Showing posts with label Celebration. Show all posts
Showing posts with label Celebration. Show all posts

Don’t Wait Too Long

Ben-Melton-1998As I mentioned in my last post, my father died last month. The last few weeks I’ve become obsessed about writing family stories while digging through genealogy material and old pictures. I’m finding dozens of dots I never noticed before and discovering new insights with roots that reach beyond the Civil War.
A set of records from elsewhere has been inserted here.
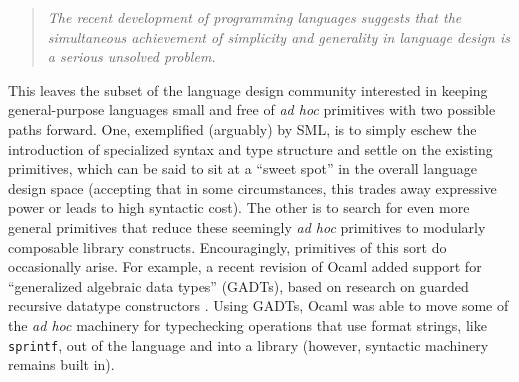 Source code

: \begin{quote}\textit{The recent development of programming languages suggests that the simul\-taneous achievement of simplicity 
and generality in language design is a serious unsolved 
problem.}%
\end{quote}

\newpage %
This leaves the subset of the  language design community interested in keeping general-purpose languages small and free of \emph{ad hoc} primitives with two possible paths forward. One, exemplified (arguably) by SML, is to simply eschew the introduction of specialized syntax and type structure and settle on the existing primitives, which can be said to sit at a ``sweet spot'' in the overall language design space (accepting that in some circumstances, this trades away expressive power or leads to  high syntactic cost). %
The other is to search for even more general primitives that reduce these seemingly \emph{ad hoc} primitives to modularly composable library constructs. %
Encouragingly, primitives of this sort do occasionally arise. For example, a recent revision of Ocaml added support for  ``generalized algebraic data types'' (GADTs), based on research on guarded recursive datatype constructors \cite{XiCheChe03}. Using GADTs, Ocaml was able to move some of the \emph{ad hoc} machinery for typechecking operations that use format strings, like \texttt{sprintf}, out of the language and into a library (however, syntactic machinery remains built in). 





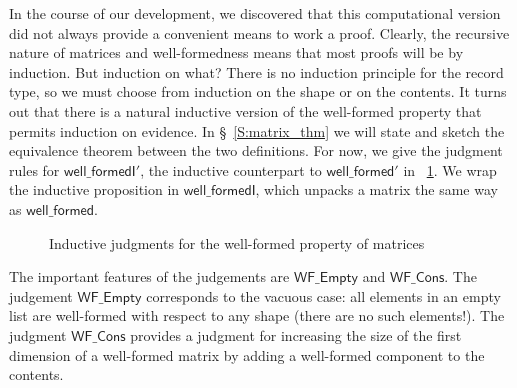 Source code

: \documentclass[11pt,conference]{IEEEtran}
\newcommand{\var}[1]{\mathit{#1}}
\newcommand{\func}[1]{\mathsf{#1}}
\newcommand{\iname}[1]{\textsf{#1}}
\theoremstyle{plain} %
\theoremstyle{definition}
\theoremstyle{remark}
\begin{document}
In the course of our development, we discovered that this computational version
did not always provide a convenient means to work a proof. Clearly, the
recursive nature of matrices and well-formedness means that most proofs will be
by induction. But induction on what? There is no induction principle for the
record type, so we must choose from induction on the shape or on the contents.
It turns out that there is a natural inductive version of the well-formed
property that permits induction on evidence. In \S~\ref{S:matrix_thm} we will
state and sketch the equivalence theorem between the two definitions. For now,
we give the judgment rules for \(\func{well\_formedI'}\), the inductive
counterpart to \(\func{well\_formed'}\) in \figurename~\ref{F:wfI}. We wrap the
inductive proposition in \(\func{well\_formedI}\), which unpacks a matrix the
same way as \(\func{well\_formed}\).

\begin{figure}[ht]
    \centering
    \caption{Inductive judgments for the well-formed property of
    matrices}\label{F:wfI}
\end{figure}

The important features of the judgements are \(\iname{WF\_Empty}\) and
\(\iname{WF\_Cons}\). The judgement \(\iname{WF\_Empty}\) corresponds to the
vacuous case: all elements in an empty list are well-formed with respect to any
shape (there are no such elements!). The judgment \(\iname{WF\_Cons}\) provides
a judgment for increasing the size of the first dimension of a well-formed
matrix by adding a well-formed component to the contents.
\end{document}
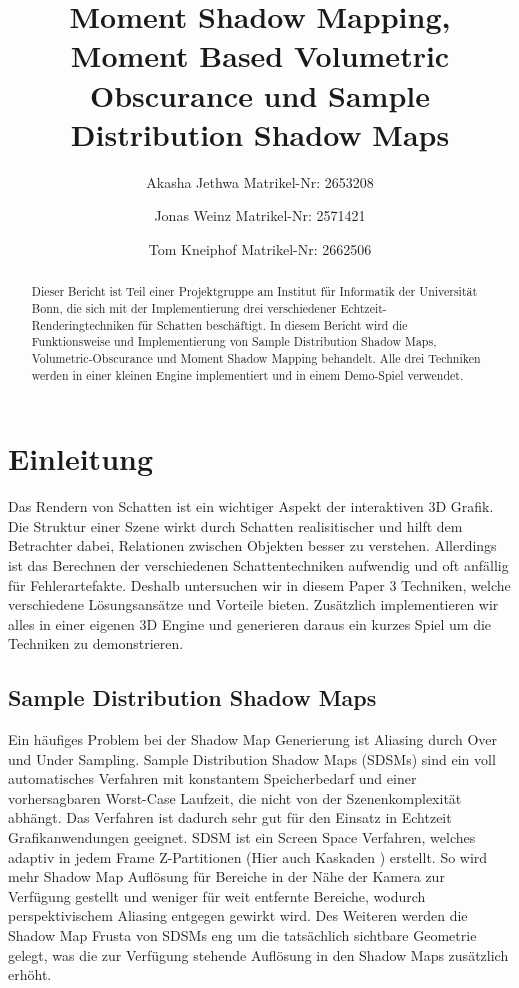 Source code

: \documentclass[runningheaders,a4paper]{llncs}
\title{ Moment Shadow Mapping, Moment Based Volumetric Obscurance und Sample Distribution Shadow Maps }
\author{
	Akasha Jethwa 
	Matrikel-Nr: 2653208
	\and
	Jonas Weinz 
	Matrikel-Nr: 2571421
	\and
	Tom Kneiphof 
	Matrikel-Nr: 2662506
}
\institute{Institut für Informatik der Universität Bonn}
\begin{document}
\maketitle

\begin{abstract}
Dieser Bericht ist Teil einer Projektgruppe am Institut für Informatik der Universität Bonn,
die sich mit der Implementierung drei verschiedener Echtzeit-Renderingtechniken für Schatten beschäftigt.
In diesem Bericht wird die Funktionsweise und Implementierung von Sample Distribution Shadow Maps, Volumetric-Obscurance und Moment Shadow Mapping behandelt.
Alle drei Techniken werden in einer kleinen Engine implementiert und in einem Demo-Spiel verwendet.
\end{abstract}


\section{Einleitung}
Das Rendern von Schatten ist ein wichtiger Aspekt der interaktiven 3D Grafik.
Die Struktur einer Szene wirkt durch Schatten realisitischer und hilft dem Betrachter dabei, Relationen zwischen Objekten besser zu verstehen.
Allerdings ist das Berechnen der verschiedenen Schattentechniken aufwendig und oft anfällig für Fehlerartefakte.
Deshalb untersuchen wir in diesem Paper 3 Techniken, welche verschiedene Lösungsansätze und Vorteile bieten.
Zusätzlich implementieren wir alles in einer eigenen 3D Engine und generieren daraus ein kurzes Spiel um die Techniken zu demonstrieren.


\subsection{Sample Distribution Shadow Maps}

Ein häufiges Problem bei der Shadow Map Generierung ist Aliasing durch Over und Under Sampling.
Sample Distribution Shadow Maps (SDSMs) \cite{sdsm} sind ein voll automatisches Verfahren mit konstantem Speicherbedarf und einer vorhersagbaren Worst-Case Laufzeit, die nicht von der Szenenkomplexität abhängt.
Das Verfahren ist dadurch sehr gut für den Einsatz in Echtzeit Grafikanwendungen geeignet.
SDSM ist ein Screen Space Verfahren, welches adaptiv in jedem Frame Z-Partitionen \cite{zpart} (Hier auch Kaskaden \cite{csm}) erstellt.
So wird mehr Shadow Map Auflösung für Bereiche in der Nähe der Kamera zur Verfügung gestellt und weniger für weit entfernte Bereiche, wodurch perspektivischem Aliasing entgegen gewirkt wird.
Des Weiteren werden die Shadow Map Frusta von SDSMs eng um die tatsächlich sichtbare Geometrie gelegt, was die zur Verfügung stehende Auflösung in den Shadow Maps zusätzlich erhöht.
\end{document}
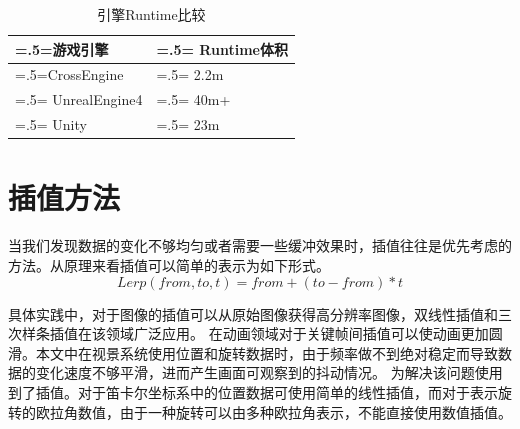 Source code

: \begin{table}[h!]
    \begin{center}
        \caption{引擎Runtime比较}
        \label{enginert}
        \renewcommand\arraystretch{1.5}
        \begin{tabularx}{0.8\textwidth}{ 
            | >{\centering\arraybackslash\hsize=.5\hsize\linewidth=\hsize}X 
            | >{\centering\arraybackslash\hsize=.5\hsize\linewidth=\hsize}X 
            | }
            \hline
            \textbf{游戏引擎} & \textbf{Runtime体积} \\
            \hline
            CrossEngine & 2.2m \\
            \hline
            UnrealEngine4 & 40m+\\
            \hline
            Unity & 23m\\
            \hline
        \end{tabularx}
    \end{center}
\end{table}



\section{插值方法}
当我们发现数据的变化不够均匀或者需要一些缓冲效果时，插值往往是优先考虑的方法。从原理来看插值可以简单的表示为如下形式。
$$Lerp(from,to,t)=from+(to-from)*t$$
\par
具体实践中，对于图像的插值可以从原始图像获得高分辨率图像，双线性插值和三次样条插值在该领域广泛应用\cite{lerp2}。
在动画领域对于关键帧间插值可以使动画更加圆滑。本文中在视景系统使用位置和旋转数据时，由于频率做不到绝对稳定而导致数据的变化速度不够平滑，进而产生画面可观察到的抖动情况。
为解决该问题使用到了插值。对于笛卡尔坐标系中的位置数据可使用简单的线性插值，而对于表示旋转的欧拉角数值，由于一种旋转可以由多种欧拉角表示，不能直接使用数值插值。
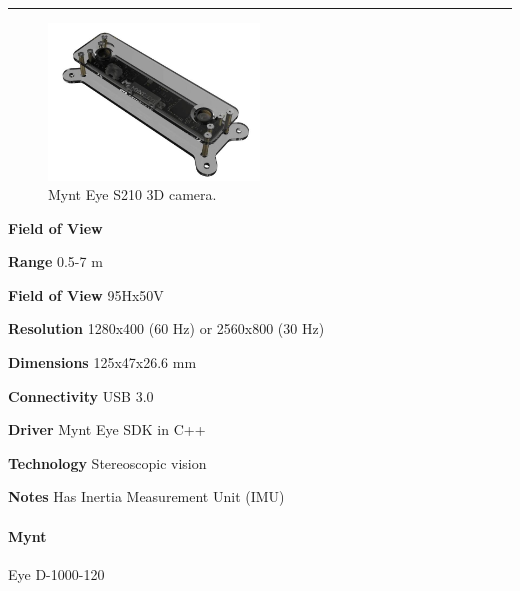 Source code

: \documentclass[../main.tex]{subfiles}
\begin{document}
\noindent\rule{8cm}{0.1pt}
\begin{figure}[H]
    \centering
    \includegraphics[width=0.5\textwidth]{images/MinteyeS210.png}
    \caption{Mynt Eye S210 3D camera.}
    \label{fig:MinteyeS210}
\end{figure}
\begin{labeling}{\textbf{Field of View    }}
    \setlength{\itemindent}{2em}
    \item [\textbf{Range}] 0.5-7 m
    \item [\textbf{Field of View}] 95Hx50V
    \item [\textbf{Resolution}] 1280x400 (60 Hz) or 2560x800 (30 Hz)
    \item [\textbf{Dimensions}] 125x47x26.6 mm 
    \item [\textbf{Connectivity}] USB 3.0
    \item [\textbf{Driver}] Mynt Eye SDK in C++
    \item [\textbf{Technology}] Stereoscopic vision
    \item [\textbf{Notes}] Has Inertia Measurement Unit (IMU)
\end{labeling}
\vspace{1em}
\paragraph{\large \textbf{Mynt}} {\large Eye D-1000-120}
\end{document}
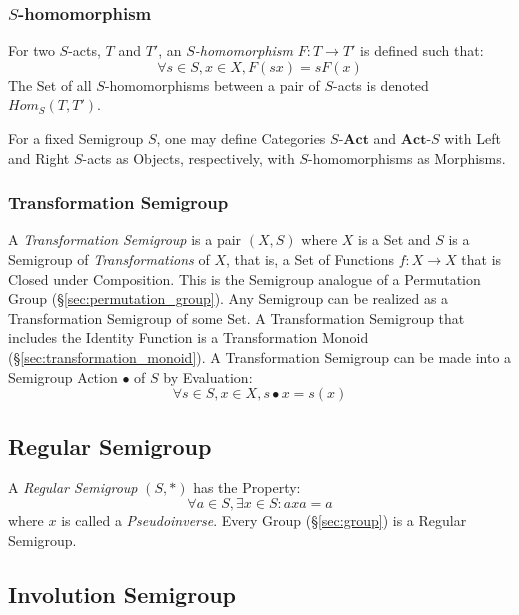 \subsubsection{$S$-homomorphism}\label{sec:s_homomorphism}

For two $S$-acts, $T$ and $T'$, an \emph{$S$-homomorphism} $F : T
\rightarrow T'$ is defined such that:
\[
  \forall s \in S, x \in X, F(sx) = sF(x)
\]
The Set of all $S$-homomorphisms between a pair of $S$-acts is denoted
$Hom_S(T,T')$.

For a fixed Semigroup $S$, one may define Categories
$S\text{-}\mathbf{Act}$ and $\mathbf{Act}\text{-}S$ with Left and
Right $S$-acts as Objects, respectively, with $S$-homomorphisms as
Morphisms.



\subsubsection{Transformation Semigroup}\label{sec:transformation_semigroup}

A \emph{Transformation Semigroup} is a pair $(X,S)$ where $X$ is a Set
and $S$ is a Semigroup of \emph{Transformations} of $X$, that is, a
Set of Functions $f : X \rightarrow X$ that is Closed under
Composition. This is the Semigroup analogue of a Permutation Group
(\S\ref{sec:permutation_group}). Any Semigroup can be realized as a
Transformation Semigroup of some Set. A Transformation Semigroup that
includes the Identity Function is a Transformation Monoid
(\S\ref{sec:transformation_monoid}). A Transformation Semigroup can be
made into a Semigroup Action $\bullet$ of $S$ by Evaluation:
\[
  \forall s \in S, x \in X, s \bullet x = s(x)
\]



\subsection{Regular Semigroup}\label{sec:regular_semigroup}

A \emph{Regular Semigroup} $(S,*)$ has the Property:
\[
  \forall a \in S, \exists x \in S : axa = a
\]
where $x$ is called a \emph{Pseudoinverse}. Every Group
(\S\ref{sec:group}) is a Regular Semigroup.



\subsection{Involution Semigroup}\label{sec:involution_semigroup}

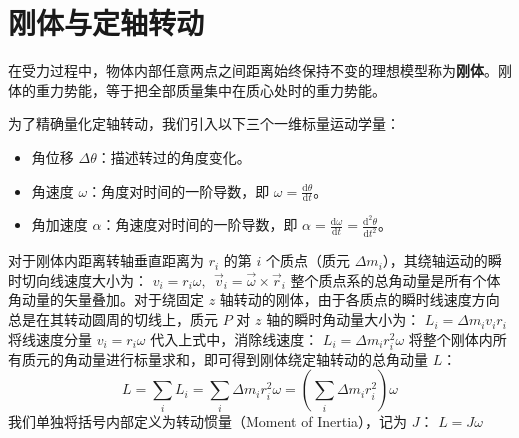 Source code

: \documentclass[lang=cn,11pt]{elegantbook}
\begin{document}
\section{刚体与定轴转动}

\begin{definition}[刚体]\label{def:rigid-body}
在受力过程中，物体内部任意两点之间距离始终保持不变的理想模型称为\textbf{刚体}。刚体的重力势能，等于把全部质量集中在质心处时的重力势能。
\end{definition}
为了精确量化定轴转动，我们引入以下三个一维标量运动学量：
\begin{itemize}
\item 角位移 $\Delta \theta$：描述转过的角度变化。
\item 角速度 $\omega$：角度对时间的一阶导数，即 $\omega = \frac{\mathrm{d}\theta}{\mathrm{d}t}$。
\item 角加速度 $\alpha$：角速度对时间的一阶导数，即 $\alpha = \frac{\mathrm{d}\omega}{\mathrm{d}t} = \frac{\mathrm{d}^2\theta}{\mathrm{d}t^2}$。
\end{itemize}
对于刚体内距离转轴垂直距离为 $r_i$ 的第 $i$ 个质点（质元 $\Delta m_i$），其绕轴运动的瞬时切向线速度大小为：
 \(v_i = r_i \omega,~~\vec{v}_i = \vec{\omega} \times \vec{r}_i\) 
整个质点系的总角动量是所有个体角动量的矢量叠加。对于绕固定 $z$ 轴转动的刚体，由于各质点的瞬时线速度方向总是在其转动圆周的切线上，质元 $P$ 对 $z$ 轴的瞬时角动量大小为： \(L_i = \Delta m_i v_i r_i\) 将线速度分量 $v_i = r_i \omega$ 代入上式中，消除线速度： \(L_i = \Delta m_i r_i^2 \omega\) 将整个刚体内所有质元的角动量进行标量求和，即可得到刚体绕定轴转动的总角动量 $L$：$$L = \sum_i L_i = \sum_i \Delta m_i r_i^2 \omega = \left( \sum_i \Delta m_i r_i^2 \right) \omega$$
我们单独将括号内部定义为转动惯量（Moment of Inertia），记为 $J$： \(\boxed{L = J\omega}\) 
\end{document}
One of the most touching things I’ve found is this emailed letter from my father that’s been lurking in my files for a couple of years. He must have memorized this piece. He recited it, almost verbatim, with a few new embellishments, the last time I talked to him, shortly before he died. I’ve been wishing I’d thought to turn on my phone recorder that day, but no matter. Turns out, I already had the transcript. I don’t think he’ll mind my sharing it as a tribute to him with a message for all of us.


Reflections on my life
Ben Melton, June 25, 2015

The most beautiful woman I ever met (1943):

Marjie in scarf

The most beautiful (the same one) woman I ever met, with me, 50 years later:

Ben & Marje, 50 years later

I’ve led a wonderful life. 

I married the prettiest girl. My children, my grandchildren and my great grandchildren are good-looking, good-natured and brilliant.

I’ve had, and have some wonderful friends.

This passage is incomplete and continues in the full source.